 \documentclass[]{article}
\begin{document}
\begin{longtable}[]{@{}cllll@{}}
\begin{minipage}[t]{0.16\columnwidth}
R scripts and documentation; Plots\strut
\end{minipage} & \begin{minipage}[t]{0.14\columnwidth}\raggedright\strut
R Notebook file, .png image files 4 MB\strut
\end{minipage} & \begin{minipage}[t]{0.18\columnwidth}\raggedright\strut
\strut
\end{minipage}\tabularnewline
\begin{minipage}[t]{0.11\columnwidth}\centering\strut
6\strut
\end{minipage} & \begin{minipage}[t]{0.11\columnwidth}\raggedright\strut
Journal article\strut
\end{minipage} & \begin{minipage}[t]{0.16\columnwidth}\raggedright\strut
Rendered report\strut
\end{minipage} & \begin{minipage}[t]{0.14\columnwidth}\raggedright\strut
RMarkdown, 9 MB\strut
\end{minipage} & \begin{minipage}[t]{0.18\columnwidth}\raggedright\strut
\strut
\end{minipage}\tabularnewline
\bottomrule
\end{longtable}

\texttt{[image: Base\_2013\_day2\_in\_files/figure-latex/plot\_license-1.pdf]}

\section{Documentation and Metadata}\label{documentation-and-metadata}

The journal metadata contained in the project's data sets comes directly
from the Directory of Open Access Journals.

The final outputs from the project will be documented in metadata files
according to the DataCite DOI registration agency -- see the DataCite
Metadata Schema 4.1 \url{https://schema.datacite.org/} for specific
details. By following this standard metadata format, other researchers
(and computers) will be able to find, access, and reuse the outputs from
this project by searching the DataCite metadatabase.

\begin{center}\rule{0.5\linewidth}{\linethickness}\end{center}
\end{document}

__________

TASK INSTRUCTIONS:
Your answer must be the lines from the one holding "this project by" to the end of the listing above, exactly as written and nothing else.

ANSWER FOR THIS EXERCISE:
this project by searching the DataCite metadatabase.

\begin{center}\rule{0.5\linewidth}{\linethickness}\end{center}
\end{document}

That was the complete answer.